*** Block opens ***

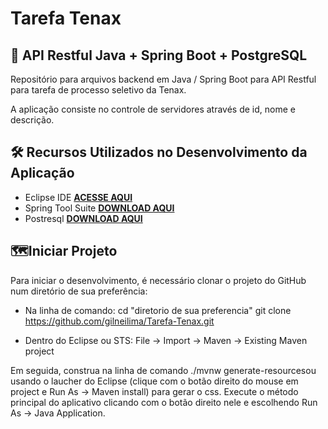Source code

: # Tarefa Tenax

## 🚀 API Restful Java + Spring Boot + PostgreSQL

Repositório para arquivos backend em Java / Spring Boot para API Restful para tarefa de processo seletivo da Tenax.

A aplicação consiste no controle de servidores através de id, nome e descrição.


## 🛠️ Recursos Utilizados no Desenvolvimento da Aplicação

- Eclipse IDE **[ACESSE AQUI](https://www.eclipse.org/downloads/)**
- Spring Tool Suite **[DOWNLOAD AQUI](https://spring.io/tools)**
- Postresql **[DOWNLOAD AQUI](https://www.postgresql.org/download/windows/)**

## 🗺️Iniciar Projeto
Para iniciar o desenvolvimento, é necessário clonar o projeto do GitHub num diretório de sua preferência:
- Na linha de comando:
cd "diretorio de sua preferencia"
git clone https://github.com/gilneilima/Tarefa-Tenax.git

- Dentro do Eclipse ou STS:
File -> Import -> Maven -> Existing Maven project

Em seguida, construa na linha de comando ./mvnw generate-resourcesou usando o laucher do Eclipse (clique com o botão direito do mouse em project e Run As -> Maven install) para gerar o css. Execute o método principal do aplicativo clicando com o botão direito nele e escolhendo Run As -> Java Application.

*** Block closes ***

→ **Instructions for the task**
Return every record exactly, leaving out the pictures.

→ **The completed task**
Source code

: # Tarefa Tenax

## 🚀 API Restful Java + Spring Boot + PostgreSQL

Repositório para arquivos backend em Java / Spring Boot para API Restful para tarefa de processo seletivo da Tenax.

A aplicação consiste no controle de servidores através de id, nome e descrição.


## 🛠️ Recursos Utilizados no Desenvolvimento da Aplicação

- Eclipse IDE **[ACESSE AQUI](https://www.eclipse.org/downloads/)**
- Spring Tool Suite **[DOWNLOAD AQUI](https://spring.io/tools)**
- Postresql **[DOWNLOAD AQUI](https://www.postgresql.org/download/windows/)**

## 🗺️Iniciar Projeto
Para iniciar o desenvolvimento, é necessário clonar o projeto do GitHub num diretório de sua preferência:
- Na linha de comando:
cd "diretorio de sua preferencia"
git clone https://github.com/gilneilima/Tarefa-Tenax.git

- Dentro do Eclipse ou STS:
File -> Import -> Maven -> Existing Maven project

Em seguida, construa na linha de comando ./mvnw generate-resourcesou usando o laucher do Eclipse (clique com o botão direito do mouse em project e Run As -> Maven install) para gerar o css. Execute o método principal do aplicativo clicando com o botão direito nele e escolhendo Run As -> Java Application.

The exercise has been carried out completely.